In proposing to ban powdered gloves, the agency cited information gathered in a 2011 review of the literature and request for comment on the issue in determining the gloves “are dangerous and present an unreasonable and substantial risk.”
In addition, given the critical role medical gloves play in protecting patients and healthcare providers, the FDA also conducted an economic analysis that showed a powdered glove ban would not cause a glove shortage, and the economic effect of a ban would not be significant. The ban is also not likely to affect medical practice because many non-powdered protective glove options are currently available.
The process of making powder-free latex examination and surgical gloves basically removes most of the allergenic protein from the glove, explains Robert G. Hamilton, PhD, DABMLI, professor of medicine at Johns Hopkins University School of Medicine in Baltimore. There are still trace amounts of powder resulting from glove manufacturing, but the powderless gloves should stop development of latex allergies in workers and patients.
“You eliminate 99% of the powder so you are not creating an aerosolized allergen situation and there is very little if any protein there,” he says. “So by switching over to a powder-free latex glove it essentially eliminates the issue. It doesn’t eliminate it totally for people who are already allergic to latex. They have to work in an environment where there is no latex at all. For the general public that are not allergic to latex, the powder-free glove should be satisfactory.”
Johns Hopkins is one of the first healthcare systems nationally to switch to non-latex gloves completely. The hospital made the move in 2007, and has remained latex glove- and powder-free to eliminate the risk of exposure to patients and employees who may have developed natural rubber latex allergy during the 1990s, Hamilton says.
As universal (now standard) precautions were widely adopted in that decade, latex gloves were extensively used in most medical institutions. Facilities that are still using latex gloves haves successfully adopted policies to accommodate allergic healthcare workers, he said.
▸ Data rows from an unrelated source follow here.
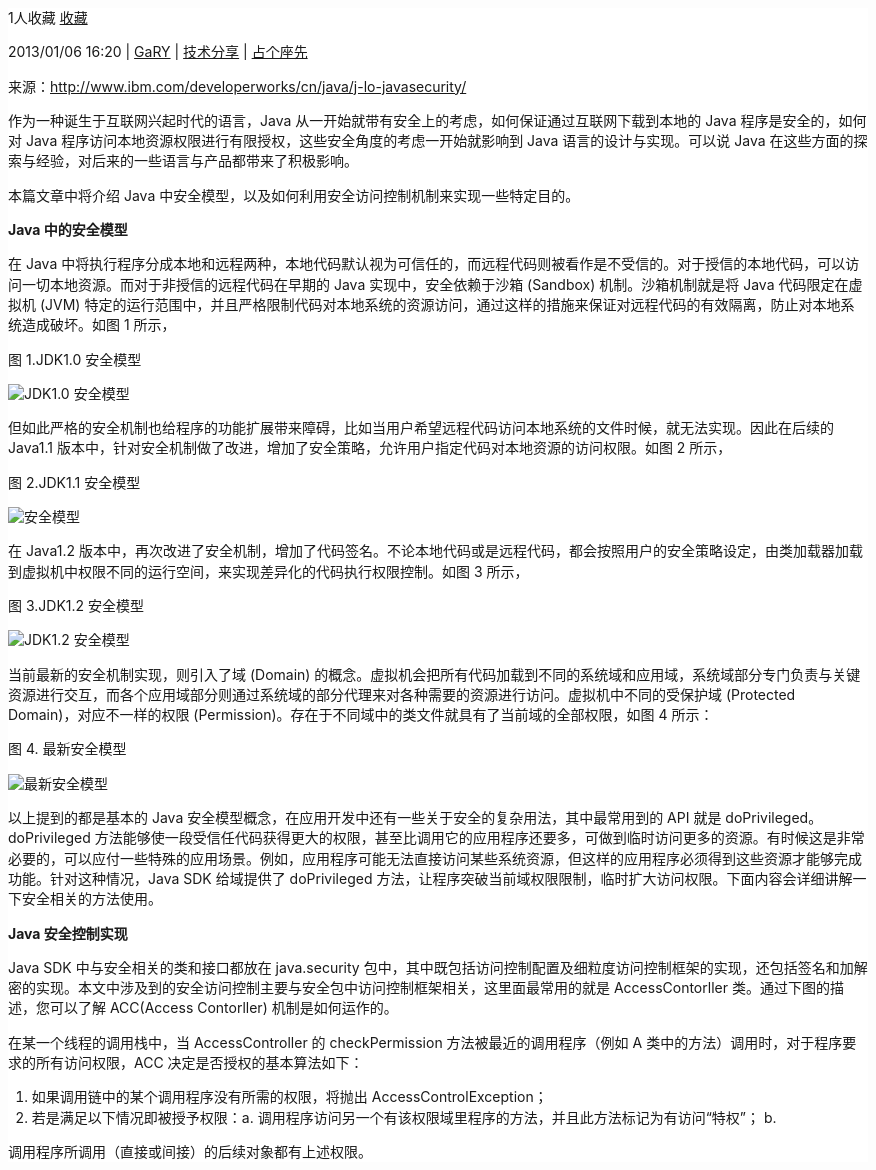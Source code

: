 1人收藏 [收藏]()

2013/01/06 16:20  | [GaRY](http://drops.wooyun.org/author/GaRY "由 GaRY 发布")  | [技术分享](http://drops.wooyun.org/category/tips "查看 技术分享 中的全部文章")  | [占个座先]()

来源：http://www.ibm.com/developerworks/cn/java/j-lo-javasecurity/

作为一种诞生于互联网兴起时代的语言，Java 从一开始就带有安全上的考虑，如何保证通过互联网下载到本地的 Java 程序是安全的，如何对 Java 程序访问本地资源权限进行有限授权，这些安全角度的考虑一开始就影响到 Java 语言的设计与实现。可以说 Java 在这些方面的探索与经验，对后来的一些语言与产品都带来了积极影响。

本篇文章中将介绍 Java 中安全模型，以及如何利用安全访问控制机制来实现一些特定目的。

**Java 中的安全模型**

在 Java 中将执行程序分成本地和远程两种，本地代码默认视为可信任的，而远程代码则被看作是不受信的。对于授信的本地代码，可以访问一切本地资源。而对于非授信的远程代码在早期的 Java 实现中，安全依赖于沙箱 (Sandbox) 机制。沙箱机制就是将 Java 代码限定在虚拟机 (JVM) 特定的运行范围中，并且严格限制代码对本地系统的资源访问，通过这样的措施来保证对远程代码的有效隔离，防止对本地系统造成破坏。如图 1 所示，

图 1.JDK1.0 安全模型

![JDK1.0 安全模型]()

但如此严格的安全机制也给程序的功能扩展带来障碍，比如当用户希望远程代码访问本地系统的文件时候，就无法实现。因此在后续的 Java1.1 版本中，针对安全机制做了改进，增加了安全策略，允许用户指定代码对本地资源的访问权限。如图 2 所示，

图 2.JDK1.1 安全模型

![安全模型]() 

在 Java1.2 版本中，再次改进了安全机制，增加了代码签名。不论本地代码或是远程代码，都会按照用户的安全策略设定，由类加载器加载到虚拟机中权限不同的运行空间，来实现差异化的代码执行权限控制。如图 3 所示，

图 3.JDK1.2 安全模型

![JDK1.2 安全模型]()

当前最新的安全机制实现，则引入了域 (Domain) 的概念。虚拟机会把所有代码加载到不同的系统域和应用域，系统域部分专门负责与关键资源进行交互，而各个应用域部分则通过系统域的部分代理来对各种需要的资源进行访问。虚拟机中不同的受保护域 (Protected Domain)，对应不一样的权限 (Permission)。存在于不同域中的类文件就具有了当前域的全部权限，如图 4 所示：

图 4. 最新安全模型

![最新安全模型]() 

以上提到的都是基本的 Java 安全模型概念，在应用开发中还有一些关于安全的复杂用法，其中最常用到的 API 就是 doPrivileged。doPrivileged 方法能够使一段受信任代码获得更大的权限，甚至比调用它的应用程序还要多，可做到临时访问更多的资源。有时候这是非常必要的，可以应付一些特殊的应用场景。例如，应用程序可能无法直接访问某些系统资源，但这样的应用程序必须得到这些资源才能够完成功能。针对这种情况，Java SDK 给域提供了 doPrivileged 方法，让程序突破当前域权限限制，临时扩大访问权限。下面内容会详细讲解一下安全相关的方法使用。

**Java 安全控制实现**

Java SDK 中与安全相关的类和接口都放在 java.security 包中，其中既包括访问控制配置及细粒度访问控制框架的实现，还包括签名和加解密的实现。本文中涉及到的安全访问控制主要与安全包中访问控制框架相关，这里面最常用的就是 AccessContorller 类。通过下图的描述，您可以了解 ACC(Access Contorller) 机制是如何运作的。

在某一个线程的调用栈中，当 AccessController 的 checkPermission 方法被最近的调用程序（例如 A 类中的方法）调用时，对于程序要求的所有访问权限，ACC 决定是否授权的基本算法如下：

1. 如果调用链中的某个调用程序没有所需的权限，将抛出 AccessControlException；
1. 若是满足以下情况即被授予权限：a. 调用程序访问另一个有该权限域里程序的方法，并且此方法标记为有访问“特权”； b.

调用程序所调用（直接或间接）的后续对象都有上述权限。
“Normally, if an individual working in a healthcare environment has a severe latex allergy, the co-workers and the facility adopt a latex-safe policy for that area — the workspace of that person,” he says. “That’s been very successful in most institutions. Those that don’t accommodate these individuals can run into legal problems, as these people go to court. Ultimately, the hospital or medical center accommodates them because there are laws in place not to discriminate against individuals [with latex allergies],” he says.
That may have been a factor in the massive transition to powder-free gloves prior to the FDA ban, but dropping latex gloves completely requires additional expenditures for the non-latex options.
“We use nitrile, neoprene, and some vinyl gloves for examination gloves,” he explains. “The gloves that are used today by the surgeons in our institution are made from oil — they are synthetic polyisoprene and non-powdered. They are much more expensive, so we had to essentially spend another $1 million a year to convert from the surgical gloves that they were using.”
Johns Hopkins strongly supports the proposed FDA ban as does the ACAAI.
“I’m generally opposed to any sore of regulation personally, but this one we looked at it and said this is not necessarily a bad idea,” Lanier says. “I can’t find anybody with an opposing view.”
The FDA rule is available for comment at 1.usa.gov/1UFPuMn.
REFERENCE
- FDA. Banned Devices; Proposal to Ban Powdered Surgeon’s Gloves, Powdered Patient Examination Gloves, and Absorbable Powder for Lubricating a Surgeon’s Glove. March 22, 2016: 1.usa.gov/1UFPuMn.
The FDA’s recently proposed rule to ban powdered latex gloves was welcomed by occupational health advocates, but there was some sentiment that the FDA was finally addressing a problem clinicians long since had to solve themselves.